Hey,
It seems that your question is more about ggplot2 as opposed to DESeq2. ggplot2 is not, unfortunately, a Bioconductor package.
It may be good to understand what you want to plot against what. For example, MYC expression between your groups, or the expression of all genes between your groups?; or the average of all genes? These are decisions for you to make, I think, based on what information you want to get from the plot.
Learning the input data formats for ggplot2 can take a while, but it becomes easier over time.
If you wanted to plot every gene against every other gene, then we could do it this way (100% reproducible from the code provided - please adapt to your own situation):
generate random data for 20 controls and 20 disease samples
fpkm <- matrix(rexp(20000, rate=.1), ncol=40)
colnames(fpkm) <- paste0('sample', 1:ncol(fpkm))
rownames(fpkm) <- paste0('gene', 1:nrow(fpkm))
group <- c(rep('control', 20), rep('disease', 20))
fpkm[1:5,1:5]
sample1 sample2 sample3 sample4 sample5
gene1 3.400731 5.245857 6.0428353 3.933216059 43.5360782
gene2 14.499884 11.922893 15.7661271 8.216867894 0.4902539
gene3 1.465857 28.600315 12.5097092 0.005078154 2.9992393
gene4 2.968206 12.723561 0.9665945 4.619777547 12.7282447
gene5 1.821001 19.766981 9.1385842 3.951479285 9.5526014
group
[1] "control" "control" "control" "control" "control" "control" "control"
[8] "control" "control" "control" "control" "control" "control" "control"
[15] "control" "control" "control" "control" "control" "control" "disease"
[22] "disease" "disease" "disease" "disease" "disease" "disease" "disease"
[29] "disease" "disease" "disease" "disease" "disease" "disease" "disease"
[36] "disease" "disease" "disease" "disease" "disease"
'melt' data to long format
fpkm.control <- fpkm[,which(group == 'control')]
fpkm.disease <- fpkm[,which(group == 'disease')]
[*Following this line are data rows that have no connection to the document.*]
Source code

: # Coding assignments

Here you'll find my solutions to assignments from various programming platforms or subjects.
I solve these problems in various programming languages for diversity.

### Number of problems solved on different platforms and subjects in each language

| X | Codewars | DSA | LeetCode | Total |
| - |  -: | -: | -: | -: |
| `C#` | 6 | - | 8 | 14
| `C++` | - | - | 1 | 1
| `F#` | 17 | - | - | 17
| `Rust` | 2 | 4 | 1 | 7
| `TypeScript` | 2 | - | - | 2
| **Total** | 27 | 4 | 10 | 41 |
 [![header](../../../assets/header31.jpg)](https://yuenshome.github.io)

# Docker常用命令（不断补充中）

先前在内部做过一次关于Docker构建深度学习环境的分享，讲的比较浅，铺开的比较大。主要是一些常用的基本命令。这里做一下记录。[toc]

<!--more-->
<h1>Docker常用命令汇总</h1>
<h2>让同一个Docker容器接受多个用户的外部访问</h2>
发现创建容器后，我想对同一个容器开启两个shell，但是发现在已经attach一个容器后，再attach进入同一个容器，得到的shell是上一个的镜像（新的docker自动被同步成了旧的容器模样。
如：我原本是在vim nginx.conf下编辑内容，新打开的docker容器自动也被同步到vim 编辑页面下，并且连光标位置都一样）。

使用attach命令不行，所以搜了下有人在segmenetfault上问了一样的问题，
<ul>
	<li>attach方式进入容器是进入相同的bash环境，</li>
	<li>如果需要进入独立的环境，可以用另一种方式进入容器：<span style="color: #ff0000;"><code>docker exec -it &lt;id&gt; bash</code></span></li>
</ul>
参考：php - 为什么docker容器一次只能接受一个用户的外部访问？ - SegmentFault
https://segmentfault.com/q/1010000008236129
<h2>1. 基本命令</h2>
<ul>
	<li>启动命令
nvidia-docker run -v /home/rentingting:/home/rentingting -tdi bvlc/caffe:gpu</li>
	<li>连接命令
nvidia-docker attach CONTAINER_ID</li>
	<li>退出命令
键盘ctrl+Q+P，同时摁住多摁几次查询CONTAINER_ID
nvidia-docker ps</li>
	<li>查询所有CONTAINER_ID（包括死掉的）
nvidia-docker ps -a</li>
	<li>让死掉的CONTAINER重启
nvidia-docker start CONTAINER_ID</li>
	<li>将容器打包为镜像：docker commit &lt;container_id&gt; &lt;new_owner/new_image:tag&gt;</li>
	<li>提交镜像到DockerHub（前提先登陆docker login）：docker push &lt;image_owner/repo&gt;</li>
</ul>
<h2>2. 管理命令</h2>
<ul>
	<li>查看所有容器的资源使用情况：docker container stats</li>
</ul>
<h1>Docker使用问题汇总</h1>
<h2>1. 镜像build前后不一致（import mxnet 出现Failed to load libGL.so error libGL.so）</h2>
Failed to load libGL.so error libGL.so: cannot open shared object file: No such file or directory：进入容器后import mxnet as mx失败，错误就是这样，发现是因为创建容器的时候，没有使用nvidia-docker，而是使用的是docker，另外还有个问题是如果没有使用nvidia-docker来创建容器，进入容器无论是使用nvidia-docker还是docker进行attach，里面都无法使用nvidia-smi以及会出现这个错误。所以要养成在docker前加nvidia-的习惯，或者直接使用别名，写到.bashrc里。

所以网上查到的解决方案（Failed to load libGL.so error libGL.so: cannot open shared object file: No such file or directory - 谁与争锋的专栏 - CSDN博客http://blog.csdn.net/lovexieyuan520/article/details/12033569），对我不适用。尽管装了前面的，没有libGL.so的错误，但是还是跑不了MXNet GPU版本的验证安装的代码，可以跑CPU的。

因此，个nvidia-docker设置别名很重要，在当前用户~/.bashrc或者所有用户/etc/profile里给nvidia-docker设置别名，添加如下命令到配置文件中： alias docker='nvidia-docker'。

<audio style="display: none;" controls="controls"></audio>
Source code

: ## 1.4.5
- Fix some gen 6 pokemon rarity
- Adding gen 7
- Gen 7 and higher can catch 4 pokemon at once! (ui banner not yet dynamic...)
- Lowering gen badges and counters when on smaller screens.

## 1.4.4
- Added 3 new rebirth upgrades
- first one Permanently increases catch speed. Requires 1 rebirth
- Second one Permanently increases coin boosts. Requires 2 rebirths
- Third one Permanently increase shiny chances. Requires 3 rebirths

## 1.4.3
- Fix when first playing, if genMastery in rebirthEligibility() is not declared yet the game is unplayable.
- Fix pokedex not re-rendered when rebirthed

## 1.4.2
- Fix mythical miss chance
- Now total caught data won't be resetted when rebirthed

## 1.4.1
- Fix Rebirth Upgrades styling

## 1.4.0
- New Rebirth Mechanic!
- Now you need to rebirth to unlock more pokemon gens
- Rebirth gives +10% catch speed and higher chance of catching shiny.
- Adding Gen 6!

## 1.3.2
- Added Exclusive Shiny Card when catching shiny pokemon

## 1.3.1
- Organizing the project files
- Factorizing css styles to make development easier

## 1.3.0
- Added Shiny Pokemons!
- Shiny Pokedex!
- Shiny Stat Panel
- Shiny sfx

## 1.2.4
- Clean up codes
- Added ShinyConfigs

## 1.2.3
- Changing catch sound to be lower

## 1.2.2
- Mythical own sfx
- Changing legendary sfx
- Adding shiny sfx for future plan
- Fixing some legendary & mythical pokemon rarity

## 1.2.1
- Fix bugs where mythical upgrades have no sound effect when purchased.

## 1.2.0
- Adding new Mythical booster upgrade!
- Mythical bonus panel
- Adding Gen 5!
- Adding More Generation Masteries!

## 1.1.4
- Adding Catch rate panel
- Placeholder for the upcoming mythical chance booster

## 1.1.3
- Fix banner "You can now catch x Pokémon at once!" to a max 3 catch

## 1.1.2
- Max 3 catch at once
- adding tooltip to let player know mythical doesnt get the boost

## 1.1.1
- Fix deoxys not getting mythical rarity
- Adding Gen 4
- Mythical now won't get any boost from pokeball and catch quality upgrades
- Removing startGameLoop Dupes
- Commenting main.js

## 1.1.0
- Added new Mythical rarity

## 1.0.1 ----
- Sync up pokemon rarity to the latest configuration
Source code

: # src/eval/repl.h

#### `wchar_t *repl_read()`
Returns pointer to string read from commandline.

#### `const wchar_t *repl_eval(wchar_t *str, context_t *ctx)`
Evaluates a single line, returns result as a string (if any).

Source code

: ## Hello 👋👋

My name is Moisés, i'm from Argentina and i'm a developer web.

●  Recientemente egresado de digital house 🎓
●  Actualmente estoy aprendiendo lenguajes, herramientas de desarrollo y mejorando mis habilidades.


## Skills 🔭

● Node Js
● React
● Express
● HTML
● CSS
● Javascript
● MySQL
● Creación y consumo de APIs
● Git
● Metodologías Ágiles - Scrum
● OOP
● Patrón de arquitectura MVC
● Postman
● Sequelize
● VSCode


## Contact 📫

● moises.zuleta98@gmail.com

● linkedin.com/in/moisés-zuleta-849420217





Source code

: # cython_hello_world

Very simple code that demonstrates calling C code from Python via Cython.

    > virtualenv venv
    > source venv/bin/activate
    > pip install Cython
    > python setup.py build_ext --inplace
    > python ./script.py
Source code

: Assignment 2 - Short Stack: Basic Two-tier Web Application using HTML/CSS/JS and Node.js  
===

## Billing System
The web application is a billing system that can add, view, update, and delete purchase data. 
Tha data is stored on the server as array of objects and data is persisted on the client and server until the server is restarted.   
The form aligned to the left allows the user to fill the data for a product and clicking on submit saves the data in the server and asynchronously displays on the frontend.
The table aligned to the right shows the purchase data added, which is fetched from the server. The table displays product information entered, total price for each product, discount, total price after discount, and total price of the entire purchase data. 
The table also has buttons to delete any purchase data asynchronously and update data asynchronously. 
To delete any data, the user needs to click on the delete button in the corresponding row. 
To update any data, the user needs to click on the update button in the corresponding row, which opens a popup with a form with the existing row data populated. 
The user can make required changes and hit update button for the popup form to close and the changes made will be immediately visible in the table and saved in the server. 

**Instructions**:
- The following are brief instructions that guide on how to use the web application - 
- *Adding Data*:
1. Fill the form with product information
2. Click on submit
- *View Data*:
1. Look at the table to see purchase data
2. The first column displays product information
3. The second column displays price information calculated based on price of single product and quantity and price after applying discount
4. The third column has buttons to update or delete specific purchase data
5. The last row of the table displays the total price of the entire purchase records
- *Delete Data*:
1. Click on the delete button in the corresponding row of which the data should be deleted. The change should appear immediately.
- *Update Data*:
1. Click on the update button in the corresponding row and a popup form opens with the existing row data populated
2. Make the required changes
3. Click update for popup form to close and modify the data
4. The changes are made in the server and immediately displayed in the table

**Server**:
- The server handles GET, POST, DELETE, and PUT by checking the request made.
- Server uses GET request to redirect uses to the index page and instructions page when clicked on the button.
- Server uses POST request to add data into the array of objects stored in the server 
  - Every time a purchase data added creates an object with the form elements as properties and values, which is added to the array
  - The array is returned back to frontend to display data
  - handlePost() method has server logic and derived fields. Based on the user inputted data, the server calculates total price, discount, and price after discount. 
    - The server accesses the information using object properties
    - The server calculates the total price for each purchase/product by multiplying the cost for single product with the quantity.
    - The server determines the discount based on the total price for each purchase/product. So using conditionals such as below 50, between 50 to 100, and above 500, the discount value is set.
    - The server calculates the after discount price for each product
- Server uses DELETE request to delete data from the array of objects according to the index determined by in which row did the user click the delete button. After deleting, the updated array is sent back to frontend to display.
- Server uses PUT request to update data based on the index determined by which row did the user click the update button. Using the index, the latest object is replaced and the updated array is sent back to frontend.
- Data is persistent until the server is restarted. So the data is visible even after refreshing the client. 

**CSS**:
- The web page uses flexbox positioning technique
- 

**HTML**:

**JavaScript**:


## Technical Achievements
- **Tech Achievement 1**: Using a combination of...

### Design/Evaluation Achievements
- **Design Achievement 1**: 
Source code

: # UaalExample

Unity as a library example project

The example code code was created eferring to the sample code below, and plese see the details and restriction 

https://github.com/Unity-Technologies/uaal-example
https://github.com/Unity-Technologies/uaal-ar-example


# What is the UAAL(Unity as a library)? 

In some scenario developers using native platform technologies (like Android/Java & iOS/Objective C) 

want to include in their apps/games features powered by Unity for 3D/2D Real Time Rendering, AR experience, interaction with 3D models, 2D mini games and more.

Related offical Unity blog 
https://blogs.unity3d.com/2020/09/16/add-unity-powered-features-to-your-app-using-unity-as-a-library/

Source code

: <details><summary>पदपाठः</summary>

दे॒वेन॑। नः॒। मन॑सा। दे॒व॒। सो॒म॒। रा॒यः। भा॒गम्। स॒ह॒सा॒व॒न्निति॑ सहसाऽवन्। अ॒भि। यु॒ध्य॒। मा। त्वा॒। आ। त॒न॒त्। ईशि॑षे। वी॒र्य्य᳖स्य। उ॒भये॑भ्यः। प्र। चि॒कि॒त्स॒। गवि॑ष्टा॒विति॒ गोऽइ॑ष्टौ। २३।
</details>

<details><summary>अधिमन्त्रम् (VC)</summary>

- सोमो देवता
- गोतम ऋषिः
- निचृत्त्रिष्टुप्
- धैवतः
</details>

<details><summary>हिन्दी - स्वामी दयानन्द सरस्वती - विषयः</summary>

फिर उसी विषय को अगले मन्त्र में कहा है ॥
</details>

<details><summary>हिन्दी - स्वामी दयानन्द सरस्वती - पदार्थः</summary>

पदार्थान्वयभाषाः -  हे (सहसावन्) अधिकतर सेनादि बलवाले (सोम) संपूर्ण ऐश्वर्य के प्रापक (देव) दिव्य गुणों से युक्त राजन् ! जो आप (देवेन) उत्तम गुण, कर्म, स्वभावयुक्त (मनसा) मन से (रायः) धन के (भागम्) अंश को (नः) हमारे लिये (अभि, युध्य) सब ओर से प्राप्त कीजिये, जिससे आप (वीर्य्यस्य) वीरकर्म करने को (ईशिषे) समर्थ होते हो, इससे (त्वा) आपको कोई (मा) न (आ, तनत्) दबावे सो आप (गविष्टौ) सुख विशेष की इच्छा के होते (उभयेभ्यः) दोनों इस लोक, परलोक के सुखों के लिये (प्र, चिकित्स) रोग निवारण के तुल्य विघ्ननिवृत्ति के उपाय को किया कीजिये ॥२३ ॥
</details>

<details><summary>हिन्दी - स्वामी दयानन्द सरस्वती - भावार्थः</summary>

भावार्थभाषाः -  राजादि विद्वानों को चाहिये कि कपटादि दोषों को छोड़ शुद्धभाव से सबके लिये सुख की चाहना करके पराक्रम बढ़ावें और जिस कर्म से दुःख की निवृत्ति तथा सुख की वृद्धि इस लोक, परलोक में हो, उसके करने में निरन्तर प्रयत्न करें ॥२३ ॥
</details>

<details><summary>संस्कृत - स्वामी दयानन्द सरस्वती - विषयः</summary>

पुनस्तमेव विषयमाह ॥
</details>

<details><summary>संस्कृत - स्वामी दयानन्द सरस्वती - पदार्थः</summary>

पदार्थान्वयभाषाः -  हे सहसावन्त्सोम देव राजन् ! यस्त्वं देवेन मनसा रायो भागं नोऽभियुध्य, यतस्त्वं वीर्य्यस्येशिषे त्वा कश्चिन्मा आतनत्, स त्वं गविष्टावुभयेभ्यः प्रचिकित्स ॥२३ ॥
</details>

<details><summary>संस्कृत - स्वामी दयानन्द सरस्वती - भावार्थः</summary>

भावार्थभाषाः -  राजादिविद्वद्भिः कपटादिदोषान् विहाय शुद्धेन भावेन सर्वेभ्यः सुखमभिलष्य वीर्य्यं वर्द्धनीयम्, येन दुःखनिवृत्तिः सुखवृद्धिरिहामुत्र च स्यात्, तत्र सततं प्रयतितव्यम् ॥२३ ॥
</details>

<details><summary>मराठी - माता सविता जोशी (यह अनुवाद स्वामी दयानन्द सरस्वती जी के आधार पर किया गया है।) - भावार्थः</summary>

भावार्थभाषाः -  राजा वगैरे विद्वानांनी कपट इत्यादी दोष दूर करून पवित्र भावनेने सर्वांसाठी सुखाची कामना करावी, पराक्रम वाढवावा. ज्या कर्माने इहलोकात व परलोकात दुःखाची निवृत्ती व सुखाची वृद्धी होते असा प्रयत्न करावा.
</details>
fpkm_melt <- cbind(control = reshape2::melt(fpkm.control), disease = reshape2::melt(fpkm.disease))
head(fpkm_melt)
control.Var1 control.Var2 control.value disease.Var1 disease.Var2
1 gene1 sample1 3.400731 gene1 sample21
2 gene2 sample1 14.499884 gene2 sample21
3 gene3 sample1 1.465857 gene3 sample21
4 gene4 sample1 2.968206 gene4 sample21
5 gene5 sample1 1.821001 gene5 sample21
6 gene6 sample1 11.960041 gene6 sample21
disease.value
1 2.67586111
2 0.03849441
3 4.32136384
4 6.33721978
5 16.20695587
6 12.63470070
generate plot
require(ggplot2)
ggplot(data = fpkm_melt, aes(x = log10(control.value + 1), y = log10(disease.value + 1))) +
geom_point(size = 0.1) +
#Set the size of the plotting window
theme_bw(base_size=24) +
# Modify various aspects of the plot text and legend
theme(
legend.position = 'none',
legend.background = element_rect(),
plot.title = element_text(angle = 0, size = 14, face = 'bold', vjust = 1),
axis.text.x = element_text(angle = 45, size =14, face="bold", hjust = 1.10),
axis.text.y = element_text(angle = 0, size = 14, face = 'bold', vjust = 0.5),
axis.title = element_text(size = 14, face = 'bold'),
# Legend
legend.key = element_blank(), # removes the border
legend.key.size = unit(1, 'cm'), # Sets overall area/size of the legend
legend.text = element_text(size = 12), # Text size
title = element_text(size=12)) + # Title text size
# Set x- and y-axes labels
xlab(bquote(log[10]~Control~" + 1")) +
ylab(bquote(log[10]~Disease~" + 1")) +
labs(
title = 'Mi tÃtulo',
subtitle = 'Hola de nuevo',
caption = '...y otra vez')
For follow-up questions, it may be better to perform a search via a search engine, e.g., for tweaking the plot. For other general bioinformatics queries, you could try Biostars.
Kevin
Thank you Kevin for your detailed response! It was really helpful. I was able to plot my data using your instructions. I do want to plot the expression of all the genes between my groups, but I think I want the average of the control replicates together and the average of the RNAi replicates and then plot the data using those averages. Thank you again for your help.